The core idea of SwAV is to learn representations by enforcing consistency between the cluster assignments of different views of the same image. Rather than directly comparing the raw feature vectors, SwAV introduces an intermediate step: mapping features to a set of trainable "prototypes." This transforms the problem from "are these two feature vectors similar?" to "do these two views assign to the same clusters in a similar way?".

This is operationalized through a "swapped" prediction problem: the model must predict the cluster assignment (or "code") of one view using the feature representation of a different view from the same image. If two views capture the same underlying semantic information, then the features from one should be sufficient to infer the cluster assignment of the other.

4.2. Core Methodology In-depth (Layer by Layer)

Let's break down the entire process step-by-step, integrating the mathematical formulas.

4.2.1. Feature and Code Generation

For each image in a batch, SwAV generates multiple "views" through data augmentation. For the basic case, let's consider two views.

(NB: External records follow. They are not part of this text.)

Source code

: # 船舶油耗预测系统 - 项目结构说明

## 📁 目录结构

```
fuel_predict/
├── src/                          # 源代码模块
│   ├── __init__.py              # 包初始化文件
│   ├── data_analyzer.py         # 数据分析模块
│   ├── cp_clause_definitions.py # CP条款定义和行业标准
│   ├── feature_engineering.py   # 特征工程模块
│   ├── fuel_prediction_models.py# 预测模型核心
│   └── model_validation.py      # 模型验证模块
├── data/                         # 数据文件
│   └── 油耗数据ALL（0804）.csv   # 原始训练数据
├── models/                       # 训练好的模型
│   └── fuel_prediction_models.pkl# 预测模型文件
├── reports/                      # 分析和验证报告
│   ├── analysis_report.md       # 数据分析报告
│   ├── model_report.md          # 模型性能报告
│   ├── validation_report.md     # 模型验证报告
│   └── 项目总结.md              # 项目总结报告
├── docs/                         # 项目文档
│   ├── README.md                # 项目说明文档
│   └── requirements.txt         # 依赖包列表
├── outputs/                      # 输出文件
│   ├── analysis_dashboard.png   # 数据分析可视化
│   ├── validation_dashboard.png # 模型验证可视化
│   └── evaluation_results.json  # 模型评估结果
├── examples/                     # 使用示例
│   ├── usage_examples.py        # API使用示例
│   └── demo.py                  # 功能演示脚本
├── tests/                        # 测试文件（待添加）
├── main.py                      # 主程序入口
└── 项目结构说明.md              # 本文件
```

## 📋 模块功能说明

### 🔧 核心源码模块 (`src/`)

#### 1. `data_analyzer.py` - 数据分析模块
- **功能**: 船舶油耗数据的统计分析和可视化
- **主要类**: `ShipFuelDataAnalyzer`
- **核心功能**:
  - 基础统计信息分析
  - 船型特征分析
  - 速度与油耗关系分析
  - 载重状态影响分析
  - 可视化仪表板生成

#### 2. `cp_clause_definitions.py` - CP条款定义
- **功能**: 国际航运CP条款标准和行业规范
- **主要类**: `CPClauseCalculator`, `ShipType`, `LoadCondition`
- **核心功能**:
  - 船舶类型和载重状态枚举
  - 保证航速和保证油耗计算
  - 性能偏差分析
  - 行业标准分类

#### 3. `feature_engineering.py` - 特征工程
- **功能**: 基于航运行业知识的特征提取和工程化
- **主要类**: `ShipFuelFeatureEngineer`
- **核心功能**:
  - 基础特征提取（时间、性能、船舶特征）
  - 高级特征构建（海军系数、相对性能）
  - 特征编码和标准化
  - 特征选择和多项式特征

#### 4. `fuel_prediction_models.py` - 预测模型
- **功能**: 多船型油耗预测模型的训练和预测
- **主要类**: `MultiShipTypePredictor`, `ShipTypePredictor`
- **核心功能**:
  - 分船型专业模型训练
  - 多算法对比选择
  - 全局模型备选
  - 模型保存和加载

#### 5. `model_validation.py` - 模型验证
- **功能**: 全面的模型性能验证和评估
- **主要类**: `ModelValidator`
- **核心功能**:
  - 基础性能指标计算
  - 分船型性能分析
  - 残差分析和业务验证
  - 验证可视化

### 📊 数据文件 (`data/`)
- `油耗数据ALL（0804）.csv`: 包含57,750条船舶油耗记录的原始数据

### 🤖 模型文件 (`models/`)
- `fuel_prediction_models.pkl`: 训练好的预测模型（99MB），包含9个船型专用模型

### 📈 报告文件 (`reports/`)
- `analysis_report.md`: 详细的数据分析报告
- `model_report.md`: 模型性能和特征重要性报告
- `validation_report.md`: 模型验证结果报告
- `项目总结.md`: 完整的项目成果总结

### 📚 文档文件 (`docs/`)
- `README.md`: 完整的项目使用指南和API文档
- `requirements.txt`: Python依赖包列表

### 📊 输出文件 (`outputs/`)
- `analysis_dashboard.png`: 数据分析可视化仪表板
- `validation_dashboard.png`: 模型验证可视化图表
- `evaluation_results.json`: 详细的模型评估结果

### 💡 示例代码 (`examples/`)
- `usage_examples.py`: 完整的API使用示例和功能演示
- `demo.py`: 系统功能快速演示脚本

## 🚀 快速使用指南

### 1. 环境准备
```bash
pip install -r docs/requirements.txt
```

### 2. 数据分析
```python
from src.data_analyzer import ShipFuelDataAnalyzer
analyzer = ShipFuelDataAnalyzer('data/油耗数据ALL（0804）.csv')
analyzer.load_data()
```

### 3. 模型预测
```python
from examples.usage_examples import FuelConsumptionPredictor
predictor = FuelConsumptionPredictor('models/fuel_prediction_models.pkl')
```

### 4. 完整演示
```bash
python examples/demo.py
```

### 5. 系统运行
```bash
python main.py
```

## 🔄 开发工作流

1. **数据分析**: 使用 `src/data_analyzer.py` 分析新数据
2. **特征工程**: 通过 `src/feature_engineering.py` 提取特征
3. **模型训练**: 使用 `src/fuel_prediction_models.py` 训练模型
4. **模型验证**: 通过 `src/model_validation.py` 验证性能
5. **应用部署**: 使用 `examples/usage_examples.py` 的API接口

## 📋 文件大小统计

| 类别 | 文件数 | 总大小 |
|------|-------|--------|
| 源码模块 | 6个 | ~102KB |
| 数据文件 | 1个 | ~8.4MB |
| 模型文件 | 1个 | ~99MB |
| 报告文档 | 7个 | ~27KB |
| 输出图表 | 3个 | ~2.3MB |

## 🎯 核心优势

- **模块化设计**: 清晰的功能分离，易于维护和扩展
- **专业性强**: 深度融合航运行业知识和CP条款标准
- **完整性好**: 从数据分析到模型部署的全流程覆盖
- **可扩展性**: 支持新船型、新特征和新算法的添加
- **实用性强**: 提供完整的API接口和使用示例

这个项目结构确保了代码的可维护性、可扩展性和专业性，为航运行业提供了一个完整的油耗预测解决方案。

Augmentation and Feature Extraction: An image $x_n$ is transformed into two augmented views, $x_{nt}$ and $x_{ns}$ . Each view is passed through a neural network (e.g., ResNet) $f_\theta$ followed by a projection head to produce a feature vector. This vector is then L2-normalized to lie on the unit sphere. Let's call these final feature vectors $\mathbf{z}_{t}$ and $\mathbf{z}_{s}$ .
Code Computation: The features $\mathbf{z}_{t}$ and $\mathbf{z}_{s}$ are then assigned to a set of $K$ trainable prototype vectors $\{\mathbf{c}_1, \dots, \mathbf{c}_K\}$ . These prototypes can be thought of as the "cluster centers." The resulting assignments are called "codes," denoted as $\mathbf{q}_{t}$ and $\mathbf{q}_{s}$ . These codes are soft probability distributions over the $K$ prototypes. The exact method for computing these codes is a key part of SwAV and is explained in section 4.2.3.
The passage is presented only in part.